Building for Operational Resilience in the Age of AI and Hybrid Cloud

Each year we see the challenges that enterprises face become more complex as they strive to keep up with the latest technologies, such as Generative AI, and changing customer demands – all while meeting evolving regulations and managing risk. For the financial services industry in particular, these challenges take on an entirely new level of expectation as they navigate the evolving regulatory landscape and manage requirements for privacy, resiliency, cybersecurity, data sovereignty, and more. In fact, organizations in the financial services industry and across all other regulated sectors including healthcare must place an even greater focus on managing risk – not only to meet compliance requirements, but to maintain customer confidence and trust.

To do this, it’s critical that banks and other financial institutions place an emphasis on operational resilience with the aim of maintaining stability, preserving market integrity, and protecting their and their customers’ most confidential data.

Prioritizing Operational Resiliency

The essence of operational resilience is an assumption that disruption is inevitable, and organizations must have measures in place to be able to absorb and adapt to any shocks. This includes cyber incidents, technology failures, natural disasters and more. With more dependency on technology and third- and fourth- parties, expectations are increasing for organizations to continue delivering critical business services through a major disruption in a safe and secure manner. This means it is critical to actively minimize downtime, and close gaps in the supply chain to remain competitive.
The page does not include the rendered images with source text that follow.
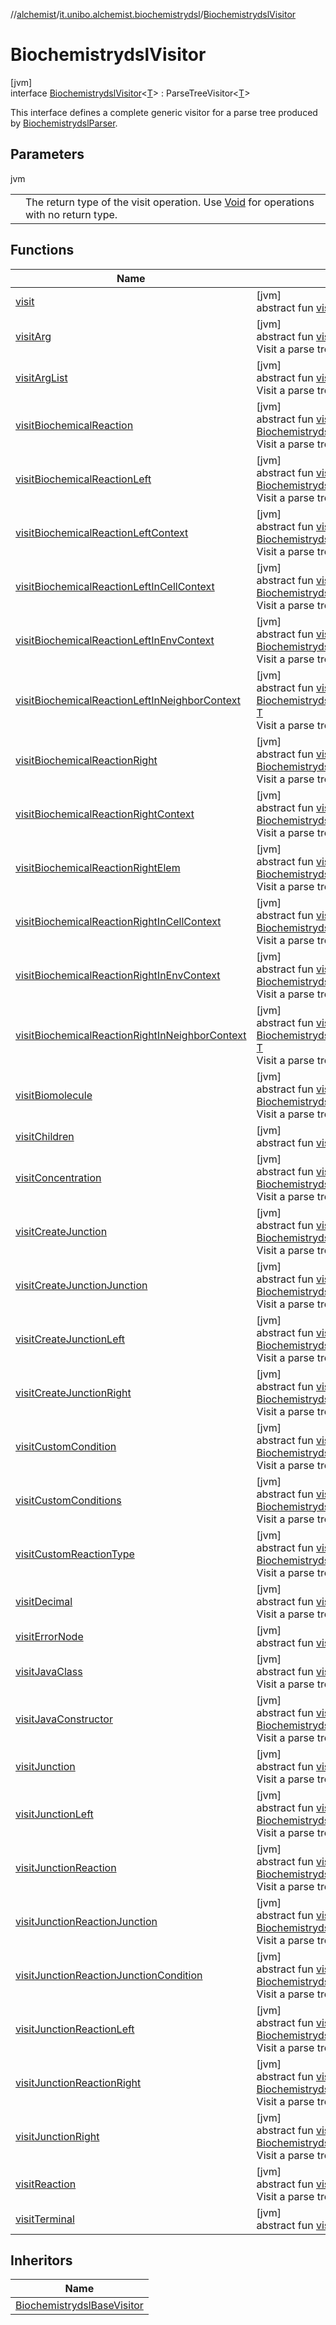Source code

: //[alchemist](../../../index.md)/[it.unibo.alchemist.biochemistrydsl](../index.md)/[BiochemistrydslVisitor](index.md)

# BiochemistrydslVisitor

[jvm]\
interface [BiochemistrydslVisitor](index.md)<[T](index.md)> : ParseTreeVisitor<[T](../../it.unibo.alchemist.model.implementations.conditions/-neighborhood-present/index.md)> 

This interface defines a complete generic visitor for a parse tree produced by [BiochemistrydslParser](../-biochemistrydsl-parser/index.md).

## Parameters

jvm

| | |
|---|---|
| <T> | The return type of the visit operation. Use [Void](https://docs.oracle.com/javase/8/docs/api/java/lang/Void.html) for operations with no return type. |

## Functions

| Name | Summary |
|---|---|
| [visit](index.md#-1843616136%2FFunctions%2F-267951372) | [jvm]<br>abstract fun [visit](index.md#-1843616136%2FFunctions%2F-267951372)(p: ParseTree): [T](../../it.unibo.alchemist.model.implementations.conditions/-neighborhood-present/index.md) |
| [visitArg](visit-arg.md) | [jvm]<br>abstract fun [visitArg](visit-arg.md)(ctx: [BiochemistrydslParser.ArgContext](../-biochemistrydsl-parser/-arg-context/index.md)): [T](../../it.unibo.alchemist.model.implementations.conditions/-neighborhood-present/index.md)<br>Visit a parse tree produced by [arg](../-biochemistrydsl-parser/arg.md). |
| [visitArgList](visit-arg-list.md) | [jvm]<br>abstract fun [visitArgList](visit-arg-list.md)(ctx: [BiochemistrydslParser.ArgListContext](../-biochemistrydsl-parser/-arg-list-context/index.md)): [T](../../it.unibo.alchemist.model.implementations.conditions/-neighborhood-present/index.md)<br>Visit a parse tree produced by [argList](../-biochemistrydsl-parser/arg-list.md). |
| [visitBiochemicalReaction](visit-biochemical-reaction.md) | [jvm]<br>abstract fun [visitBiochemicalReaction](visit-biochemical-reaction.md)(ctx: [BiochemistrydslParser.BiochemicalReactionContext](../-biochemistrydsl-parser/-biochemical-reaction-context/index.md)): [T](../../it.unibo.alchemist.model.implementations.conditions/-neighborhood-present/index.md)<br>Visit a parse tree produced by [biochemicalReaction](../-biochemistrydsl-parser/biochemical-reaction.md). |
| [visitBiochemicalReactionLeft](visit-biochemical-reaction-left.md) | [jvm]<br>abstract fun [visitBiochemicalReactionLeft](visit-biochemical-reaction-left.md)(ctx: [BiochemistrydslParser.BiochemicalReactionLeftContext](../-biochemistrydsl-parser/-biochemical-reaction-left-context/index.md)): [T](../../it.unibo.alchemist.model.implementations.conditions/-neighborhood-present/index.md)<br>Visit a parse tree produced by [biochemicalReactionLeft](../-biochemistrydsl-parser/biochemical-reaction-left.md). |
| [visitBiochemicalReactionLeftContext](visit-biochemical-reaction-left-context.md) | [jvm]<br>abstract fun [visitBiochemicalReactionLeftContext](visit-biochemical-reaction-left-context.md)(ctx: [BiochemistrydslParser.BiochemicalReactionLeftContextContext](../-biochemistrydsl-parser/-biochemical-reaction-left-context-context/index.md)): [T](../../it.unibo.alchemist.model.implementations.conditions/-neighborhood-present/index.md)<br>Visit a parse tree produced by [biochemicalReactionLeftContext](../-biochemistrydsl-parser/biochemical-reaction-left-context.md). |
| [visitBiochemicalReactionLeftInCellContext](visit-biochemical-reaction-left-in-cell-context.md) | [jvm]<br>abstract fun [visitBiochemicalReactionLeftInCellContext](visit-biochemical-reaction-left-in-cell-context.md)(ctx: [BiochemistrydslParser.BiochemicalReactionLeftInCellContextContext](../-biochemistrydsl-parser/-biochemical-reaction-left-in-cell-context-context/index.md)): [T](../../it.unibo.alchemist.model.implementations.conditions/-neighborhood-present/index.md)<br>Visit a parse tree produced by [biochemicalReactionLeftInCellContext](../-biochemistrydsl-parser/biochemical-reaction-left-in-cell-context.md). |
| [visitBiochemicalReactionLeftInEnvContext](visit-biochemical-reaction-left-in-env-context.md) | [jvm]<br>abstract fun [visitBiochemicalReactionLeftInEnvContext](visit-biochemical-reaction-left-in-env-context.md)(ctx: [BiochemistrydslParser.BiochemicalReactionLeftInEnvContextContext](../-biochemistrydsl-parser/-biochemical-reaction-left-in-env-context-context/index.md)): [T](../../it.unibo.alchemist.model.implementations.conditions/-neighborhood-present/index.md)<br>Visit a parse tree produced by [biochemicalReactionLeftInEnvContext](../-biochemistrydsl-parser/biochemical-reaction-left-in-env-context.md). |
| [visitBiochemicalReactionLeftInNeighborContext](visit-biochemical-reaction-left-in-neighbor-context.md) | [jvm]<br>abstract fun [visitBiochemicalReactionLeftInNeighborContext](visit-biochemical-reaction-left-in-neighbor-context.md)(ctx: [BiochemistrydslParser.BiochemicalReactionLeftInNeighborContextContext](../-biochemistrydsl-parser/-biochemical-reaction-left-in-neighbor-context-context/index.md)): [T](../../it.unibo.alchemist.model.implementations.conditions/-neighborhood-present/index.md)<br>Visit a parse tree produced by [biochemicalReactionLeftInNeighborContext](../-biochemistrydsl-parser/biochemical-reaction-left-in-neighbor-context.md). |
| [visitBiochemicalReactionRight](visit-biochemical-reaction-right.md) | [jvm]<br>abstract fun [visitBiochemicalReactionRight](visit-biochemical-reaction-right.md)(ctx: [BiochemistrydslParser.BiochemicalReactionRightContext](../-biochemistrydsl-parser/-biochemical-reaction-right-context/index.md)): [T](../../it.unibo.alchemist.model.implementations.conditions/-neighborhood-present/index.md)<br>Visit a parse tree produced by [biochemicalReactionRight](../-biochemistrydsl-parser/biochemical-reaction-right.md). |
| [visitBiochemicalReactionRightContext](visit-biochemical-reaction-right-context.md) | [jvm]<br>abstract fun [visitBiochemicalReactionRightContext](visit-biochemical-reaction-right-context.md)(ctx: [BiochemistrydslParser.BiochemicalReactionRightContextContext](../-biochemistrydsl-parser/-biochemical-reaction-right-context-context/index.md)): [T](../../it.unibo.alchemist.model.implementations.conditions/-neighborhood-present/index.md)<br>Visit a parse tree produced by [biochemicalReactionRightContext](../-biochemistrydsl-parser/biochemical-reaction-right-context.md). |
| [visitBiochemicalReactionRightElem](visit-biochemical-reaction-right-elem.md) | [jvm]<br>abstract fun [visitBiochemicalReactionRightElem](visit-biochemical-reaction-right-elem.md)(ctx: [BiochemistrydslParser.BiochemicalReactionRightElemContext](../-biochemistrydsl-parser/-biochemical-reaction-right-elem-context/index.md)): [T](../../it.unibo.alchemist.model.implementations.conditions/-neighborhood-present/index.md)<br>Visit a parse tree produced by [biochemicalReactionRightElem](../-biochemistrydsl-parser/biochemical-reaction-right-elem.md). |
| [visitBiochemicalReactionRightInCellContext](visit-biochemical-reaction-right-in-cell-context.md) | [jvm]<br>abstract fun [visitBiochemicalReactionRightInCellContext](visit-biochemical-reaction-right-in-cell-context.md)(ctx: [BiochemistrydslParser.BiochemicalReactionRightInCellContextContext](../-biochemistrydsl-parser/-biochemical-reaction-right-in-cell-context-context/index.md)): [T](../../it.unibo.alchemist.model.implementations.conditions/-neighborhood-present/index.md)<br>Visit a parse tree produced by [biochemicalReactionRightInCellContext](../-biochemistrydsl-parser/biochemical-reaction-right-in-cell-context.md). |
| [visitBiochemicalReactionRightInEnvContext](visit-biochemical-reaction-right-in-env-context.md) | [jvm]<br>abstract fun [visitBiochemicalReactionRightInEnvContext](visit-biochemical-reaction-right-in-env-context.md)(ctx: [BiochemistrydslParser.BiochemicalReactionRightInEnvContextContext](../-biochemistrydsl-parser/-biochemical-reaction-right-in-env-context-context/index.md)): [T](../../it.unibo.alchemist.model.implementations.conditions/-neighborhood-present/index.md)<br>Visit a parse tree produced by [biochemicalReactionRightInEnvContext](../-biochemistrydsl-parser/biochemical-reaction-right-in-env-context.md). |
| [visitBiochemicalReactionRightInNeighborContext](visit-biochemical-reaction-right-in-neighbor-context.md) | [jvm]<br>abstract fun [visitBiochemicalReactionRightInNeighborContext](visit-biochemical-reaction-right-in-neighbor-context.md)(ctx: [BiochemistrydslParser.BiochemicalReactionRightInNeighborContextContext](../-biochemistrydsl-parser/-biochemical-reaction-right-in-neighbor-context-context/index.md)): [T](../../it.unibo.alchemist.model.implementations.conditions/-neighborhood-present/index.md)<br>Visit a parse tree produced by [biochemicalReactionRightInNeighborContext](../-biochemistrydsl-parser/biochemical-reaction-right-in-neighbor-context.md). |
| [visitBiomolecule](visit-biomolecule.md) | [jvm]<br>abstract fun [visitBiomolecule](visit-biomolecule.md)(ctx: [BiochemistrydslParser.BiomoleculeContext](../-biochemistrydsl-parser/-biomolecule-context/index.md)): [T](../../it.unibo.alchemist.model.implementations.conditions/-neighborhood-present/index.md)<br>Visit a parse tree produced by [biomolecule](../-biochemistrydsl-parser/biomolecule.md). |
| [visitChildren](index.md#-1430787268%2FFunctions%2F-267951372) | [jvm]<br>abstract fun [visitChildren](index.md#-1430787268%2FFunctions%2F-267951372)(p: RuleNode): [T](../../it.unibo.alchemist.model.implementations.conditions/-neighborhood-present/index.md) |
| [visitConcentration](visit-concentration.md) | [jvm]<br>abstract fun [visitConcentration](visit-concentration.md)(ctx: [BiochemistrydslParser.ConcentrationContext](../-biochemistrydsl-parser/-concentration-context/index.md)): [T](../../it.unibo.alchemist.model.implementations.conditions/-neighborhood-present/index.md)<br>Visit a parse tree produced by [concentration](../-biochemistrydsl-parser/concentration.md). |
| [visitCreateJunction](visit-create-junction.md) | [jvm]<br>abstract fun [visitCreateJunction](visit-create-junction.md)(ctx: [BiochemistrydslParser.CreateJunctionContext](../-biochemistrydsl-parser/-create-junction-context/index.md)): [T](../../it.unibo.alchemist.model.implementations.conditions/-neighborhood-present/index.md)<br>Visit a parse tree produced by [createJunction](../-biochemistrydsl-parser/create-junction.md). |
| [visitCreateJunctionJunction](visit-create-junction-junction.md) | [jvm]<br>abstract fun [visitCreateJunctionJunction](visit-create-junction-junction.md)(ctx: [BiochemistrydslParser.CreateJunctionJunctionContext](../-biochemistrydsl-parser/-create-junction-junction-context/index.md)): [T](../../it.unibo.alchemist.model.implementations.conditions/-neighborhood-present/index.md)<br>Visit a parse tree produced by [createJunctionJunction](../-biochemistrydsl-parser/create-junction-junction.md). |
| [visitCreateJunctionLeft](visit-create-junction-left.md) | [jvm]<br>abstract fun [visitCreateJunctionLeft](visit-create-junction-left.md)(ctx: [BiochemistrydslParser.CreateJunctionLeftContext](../-biochemistrydsl-parser/-create-junction-left-context/index.md)): [T](../../it.unibo.alchemist.model.implementations.conditions/-neighborhood-present/index.md)<br>Visit a parse tree produced by [createJunctionLeft](../-biochemistrydsl-parser/create-junction-left.md). |
| [visitCreateJunctionRight](visit-create-junction-right.md) | [jvm]<br>abstract fun [visitCreateJunctionRight](visit-create-junction-right.md)(ctx: [BiochemistrydslParser.CreateJunctionRightContext](../-biochemistrydsl-parser/-create-junction-right-context/index.md)): [T](../../it.unibo.alchemist.model.implementations.conditions/-neighborhood-present/index.md)<br>Visit a parse tree produced by [createJunctionRight](../-biochemistrydsl-parser/create-junction-right.md). |
| [visitCustomCondition](visit-custom-condition.md) | [jvm]<br>abstract fun [visitCustomCondition](visit-custom-condition.md)(ctx: [BiochemistrydslParser.CustomConditionContext](../-biochemistrydsl-parser/-custom-condition-context/index.md)): [T](../../it.unibo.alchemist.model.implementations.conditions/-neighborhood-present/index.md)<br>Visit a parse tree produced by [customCondition](../-biochemistrydsl-parser/custom-condition.md). |
| [visitCustomConditions](visit-custom-conditions.md) | [jvm]<br>abstract fun [visitCustomConditions](visit-custom-conditions.md)(ctx: [BiochemistrydslParser.CustomConditionsContext](../-biochemistrydsl-parser/-custom-conditions-context/index.md)): [T](../../it.unibo.alchemist.model.implementations.conditions/-neighborhood-present/index.md)<br>Visit a parse tree produced by [customConditions](../-biochemistrydsl-parser/custom-conditions.md). |
| [visitCustomReactionType](visit-custom-reaction-type.md) | [jvm]<br>abstract fun [visitCustomReactionType](visit-custom-reaction-type.md)(ctx: [BiochemistrydslParser.CustomReactionTypeContext](../-biochemistrydsl-parser/-custom-reaction-type-context/index.md)): [T](../../it.unibo.alchemist.model.implementations.conditions/-neighborhood-present/index.md)<br>Visit a parse tree produced by [customReactionType](../-biochemistrydsl-parser/custom-reaction-type.md). |
| [visitDecimal](visit-decimal.md) | [jvm]<br>abstract fun [visitDecimal](visit-decimal.md)(ctx: [BiochemistrydslParser.DecimalContext](../-biochemistrydsl-parser/-decimal-context/index.md)): [T](../../it.unibo.alchemist.model.implementations.conditions/-neighborhood-present/index.md)<br>Visit a parse tree produced by [decimal](../-biochemistrydsl-parser/decimal.md). |
| [visitErrorNode](index.md#625736043%2FFunctions%2F-267951372) | [jvm]<br>abstract fun [visitErrorNode](index.md#625736043%2FFunctions%2F-267951372)(p: ErrorNode): [T](../../it.unibo.alchemist.model.implementations.conditions/-neighborhood-present/index.md) |
| [visitJavaClass](visit-java-class.md) | [jvm]<br>abstract fun [visitJavaClass](visit-java-class.md)(ctx: [BiochemistrydslParser.JavaClassContext](../-biochemistrydsl-parser/-java-class-context/index.md)): [T](../../it.unibo.alchemist.model.implementations.conditions/-neighborhood-present/index.md)<br>Visit a parse tree produced by [javaClass](../-biochemistrydsl-parser/java-class.md). |
| [visitJavaConstructor](visit-java-constructor.md) | [jvm]<br>abstract fun [visitJavaConstructor](visit-java-constructor.md)(ctx: [BiochemistrydslParser.JavaConstructorContext](../-biochemistrydsl-parser/-java-constructor-context/index.md)): [T](../../it.unibo.alchemist.model.implementations.conditions/-neighborhood-present/index.md)<br>Visit a parse tree produced by [javaConstructor](../-biochemistrydsl-parser/java-constructor.md). |
| [visitJunction](visit-junction.md) | [jvm]<br>abstract fun [visitJunction](visit-junction.md)(ctx: [BiochemistrydslParser.JunctionContext](../-biochemistrydsl-parser/-junction-context/index.md)): [T](../../it.unibo.alchemist.model.implementations.conditions/-neighborhood-present/index.md)<br>Visit a parse tree produced by [junction](../-biochemistrydsl-parser/junction.md). |
| [visitJunctionLeft](visit-junction-left.md) | [jvm]<br>abstract fun [visitJunctionLeft](visit-junction-left.md)(ctx: [BiochemistrydslParser.JunctionLeftContext](../-biochemistrydsl-parser/-junction-left-context/index.md)): [T](../../it.unibo.alchemist.model.implementations.conditions/-neighborhood-present/index.md)<br>Visit a parse tree produced by [junctionLeft](../-biochemistrydsl-parser/junction-left.md). |
| [visitJunctionReaction](visit-junction-reaction.md) | [jvm]<br>abstract fun [visitJunctionReaction](visit-junction-reaction.md)(ctx: [BiochemistrydslParser.JunctionReactionContext](../-biochemistrydsl-parser/-junction-reaction-context/index.md)): [T](../../it.unibo.alchemist.model.implementations.conditions/-neighborhood-present/index.md)<br>Visit a parse tree produced by [junctionReaction](../-biochemistrydsl-parser/junction-reaction.md). |
| [visitJunctionReactionJunction](visit-junction-reaction-junction.md) | [jvm]<br>abstract fun [visitJunctionReactionJunction](visit-junction-reaction-junction.md)(ctx: [BiochemistrydslParser.JunctionReactionJunctionContext](../-biochemistrydsl-parser/-junction-reaction-junction-context/index.md)): [T](../../it.unibo.alchemist.model.implementations.conditions/-neighborhood-present/index.md)<br>Visit a parse tree produced by [junctionReactionJunction](../-biochemistrydsl-parser/junction-reaction-junction.md). |
| [visitJunctionReactionJunctionCondition](visit-junction-reaction-junction-condition.md) | [jvm]<br>abstract fun [visitJunctionReactionJunctionCondition](visit-junction-reaction-junction-condition.md)(ctx: [BiochemistrydslParser.JunctionReactionJunctionConditionContext](../-biochemistrydsl-parser/-junction-reaction-junction-condition-context/index.md)): [T](../../it.unibo.alchemist.model.implementations.conditions/-neighborhood-present/index.md)<br>Visit a parse tree produced by [junctionReactionJunctionCondition](../-biochemistrydsl-parser/junction-reaction-junction-condition.md). |
| [visitJunctionReactionLeft](visit-junction-reaction-left.md) | [jvm]<br>abstract fun [visitJunctionReactionLeft](visit-junction-reaction-left.md)(ctx: [BiochemistrydslParser.JunctionReactionLeftContext](../-biochemistrydsl-parser/-junction-reaction-left-context/index.md)): [T](../../it.unibo.alchemist.model.implementations.conditions/-neighborhood-present/index.md)<br>Visit a parse tree produced by [junctionReactionLeft](../-biochemistrydsl-parser/junction-reaction-left.md). |
| [visitJunctionReactionRight](visit-junction-reaction-right.md) | [jvm]<br>abstract fun [visitJunctionReactionRight](visit-junction-reaction-right.md)(ctx: [BiochemistrydslParser.JunctionReactionRightContext](../-biochemistrydsl-parser/-junction-reaction-right-context/index.md)): [T](../../it.unibo.alchemist.model.implementations.conditions/-neighborhood-present/index.md)<br>Visit a parse tree produced by [junctionReactionRight](../-biochemistrydsl-parser/junction-reaction-right.md). |
| [visitJunctionRight](visit-junction-right.md) | [jvm]<br>abstract fun [visitJunctionRight](visit-junction-right.md)(ctx: [BiochemistrydslParser.JunctionRightContext](../-biochemistrydsl-parser/-junction-right-context/index.md)): [T](../../it.unibo.alchemist.model.implementations.conditions/-neighborhood-present/index.md)<br>Visit a parse tree produced by [junctionRight](../-biochemistrydsl-parser/junction-right.md). |
| [visitReaction](visit-reaction.md) | [jvm]<br>abstract fun [visitReaction](visit-reaction.md)(ctx: [BiochemistrydslParser.ReactionContext](../-biochemistrydsl-parser/-reaction-context/index.md)): [T](../../it.unibo.alchemist.model.implementations.conditions/-neighborhood-present/index.md)<br>Visit a parse tree produced by [reaction](../-biochemistrydsl-parser/reaction.md). |
| [visitTerminal](index.md#-1231633633%2FFunctions%2F-267951372) | [jvm]<br>abstract fun [visitTerminal](index.md#-1231633633%2FFunctions%2F-267951372)(p: TerminalNode): [T](../../it.unibo.alchemist.model.implementations.conditions/-neighborhood-present/index.md) |

## Inheritors

| Name |
|---|
| [BiochemistrydslBaseVisitor](../-biochemistrydsl-base-visitor/index.md) |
It's also important to understand that this is different from the long-standing industry practice of disaster recovery and returning to normal operations in several days with defined recovery point objectives and recovery time objectives. Although still an important practice, appetite for a conventional disaster recovery approach for critical business services is diminishing across industries and especially with regulators. This is evident from emerging regulatory requirements that we are seeing in the UK such as the Bank of England’s Critical Third-Party regime and the Digital Operational Resilience Act (DORA) in Europe.

Cybersecurity and Resiliency Across the Entire IT Estate

As hybrid cloud and generative AI adoption increases, data and applications are everywhere - across multiple clouds and vendors, including both SaaS and Fintech, on premises and even at the edge. For this reason, it’s more important than ever for financial services institutions to ensure their cybersecurity and resiliency strategy incorporates their entire IT estate, no matter where data resides.
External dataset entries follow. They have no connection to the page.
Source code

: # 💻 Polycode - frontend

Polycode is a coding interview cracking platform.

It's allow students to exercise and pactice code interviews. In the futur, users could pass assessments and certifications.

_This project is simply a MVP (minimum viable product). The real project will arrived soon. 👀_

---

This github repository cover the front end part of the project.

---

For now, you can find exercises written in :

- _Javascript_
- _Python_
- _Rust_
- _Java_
To do this, organizations must first prioritize the most critical business services and develop a workload and data placement strategy to determine which applications and data should reside in a certain environment based on its specific security, resiliency and data sovereignty needs.

According to the 2024 IBM X-Force Threat Intelligence Index, attackers are increasingly shifting from ransomware to malware that is designed to steal information – which reinforces the importance of leveraging technology and an approach that provides a holistic view and end-to-end protection across your entire IT estate, including your partners.

While partnerships are essential for businesses to remain competitive and tap into new entry points, organizations must make sure third parties are thinking about security, resiliency and controls in the same way they and their regulators are.

It’s clear trust and security must be at the foundation of decisions about where workloads and data reside – regardless of industry. But how can an enterprise ensure these priorities remain front and center, especially when working with third and fourth parties?

Taking An Industry-Specific Approach To Accelerating Digital Transformation

Hybrid cloud is now the dominant architecture adopted by enterprises, according to an IBM Study, but critical to hybrid cloud strategy is an industry cloud approach. Similar to how financial organizations have a responsibility to protect their customers’ data, cloud providers have a responsibility to provide a platform that is built with the needs of their clients in mind.

Over the last few years, it has become clear that financial services organizations need an enterprise cloud platform designed for their unique regulated industry. By leveraging an industry-specific cloud platform – such as one with built-in controls – financial services organizations and other technology services providers can better meet their stringent industry standards.

Shared Understanding and Ownership

As enterprises continue to balance the complexities of innovation, risk, resilience and more, the path forward will be working towards a common, risk-based understanding of the core principles that underpin effective operational resiliency. It’s essential for organizations to take ownership of their operations and prioritize their actions and investments based on the impact to themselves, their customers, and market stability, but this can’t happen in a vacuum.

It takes all of us including financial services organizations, their supervisory authorities, third- and fourth- parties, and cloud providers to work in unison to accomplish the same critical mission: reducing risk and enabling resilience.